Here’s the full introduction to Rejoice:
I enjoy spending time with the work of photographers who love on where they’re from through the way they photograph a place. I don’t mean a dressed up, Sunday-best version, but what my grandmother said was a “warts and all” kind of love, the notion that you love someone - or someplace - for the good and bad, through it all. The kind of love that moves people and brings them back, that can ground a heart to a geographic point, and sometimes break it.
There are many ways in which I identify with the work of Amanda Greene. I, too, left the hills when I was young and years later found myself in California ultimately to return home. I always sensed that I could live anywhere, but that I could only be at home in a particular place, a specific place.
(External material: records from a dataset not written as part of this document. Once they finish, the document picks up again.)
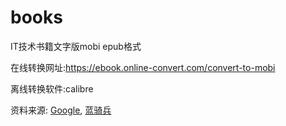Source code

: # books
IT技术书籍文字版mobi epub格式

在线转换网址:https://ebook.online-convert.com/convert-to-mobi

离线转换软件:calibre

资料来源: [Google](https://www.google.com), [蓝骑兵](http://www.lanqibing.com/) 
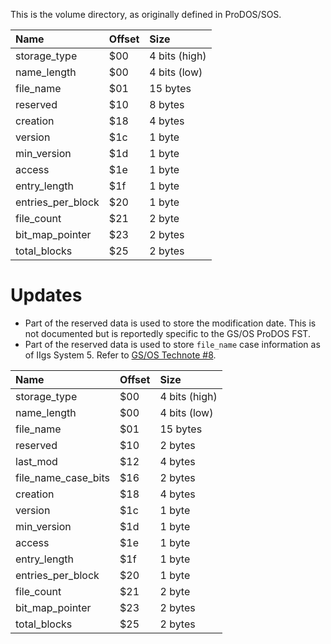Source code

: This is the volume directory, as originally defined in ProDOS/SOS.

| **Name** | **Offset** | **Size** |
|:---------|:-----------|:---------|
| storage\_type | $00 | 4 bits (high) |
| name\_length | $00 | 4 bits (low) |
| file\_name | $01 | 15 bytes |
| reserved | $10 | 8 bytes |
| creation | $18 | 4 bytes |
| version | $1c | 1 byte |
| min\_version | $1d | 1 byte |
| access | $1e | 1 byte |
| entry\_length | $1f | 1 byte |
| entries\_per\_block | $20 | 1 byte |
| file\_count | $21 | 2 byte |
| bit\_map\_pointer | $23 | 2 bytes |
| total\_blocks | $25 | 2 bytes |

# Updates #

  * Part of the reserved data is used to store the modification date.  This is not documented but is reportedly specific to the GS/OS ProDOS FST.
  * Part of the reserved data is used to store `file_name` case information as of IIgs System 5.  Refer to [GS/OS Technote #8](http://www.umich.edu/~archive/apple2/technotes/tn/gsos/TN.GSOS.008).


| **Name** | **Offset** | **Size** |
|:---------|:-----------|:---------|
| storage\_type | $00 | 4 bits (high) |
| name\_length | $00 | 4 bits (low) |
| file\_name | $01 | 15 bytes |
| reserved | $10 | 2 bytes |
| last\_mod | $12 | 4 bytes |
| file\_name\_case\_bits | $16 | 2 bytes |
| creation | $18 | 4 bytes |
| version | $1c | 1 byte |
| min\_version | $1d | 1 byte |
| access | $1e | 1 byte |
| entry\_length | $1f | 1 byte |
| entries\_per\_block | $20 | 1 byte |
| file\_count | $21 | 2 byte |
| bit\_map\_pointer | $23 | 2 bytes |
| total\_blocks | $25 | 2 bytes |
I liken it to the difference between being lonely and being alone; they mean vastly different things, yet are often confused as being interchangeable.
Many of the pictures on these pages are unpeopled, but are structured with a keen sophistication that suggests proximity to lives lived and the spaces in between coming and going: country grocery stores I’ve never been in, but swear I can tell you what it feels like to stand in the canned goods aisle looking for baked beans; early winter sunset reflected in a bedroom window and I can tell you how the air smells and how the bare branch feels in hand; and the sounds of a passing truck and distant dogs barking as I read a sign that reminds me that Jesus can help.
There are signs and waypoints that speak to us throughout our lives. Sometimes they whisper when we’re young. Sometimes they speak firmly with raspy voice that we cannot forget even when we try. Sometimes they call us away and sometimes they call us home. When Greene answered her call home, she did so with a sense of wonder for where she’s from, rediscovered with a fervor displayed in her diligence to document.
When I sit with this work laid out before me, I consider not what has been lost, but rather what might have been lost. I see plastic funeral flowers - a reminder of a promise made as a child to her mother that she’d never use plastic flowers on her grave, but rather plant pansies. We are invited into corners of the rural South that are often overly romanticized and instead shown them just as they are. It comes as no surprise that there is no shortage of photobooks about the American South and seemingly everyone thinks to know it in some form or another. But to truly know a place, you have to spend time there, you have to love it warts and all.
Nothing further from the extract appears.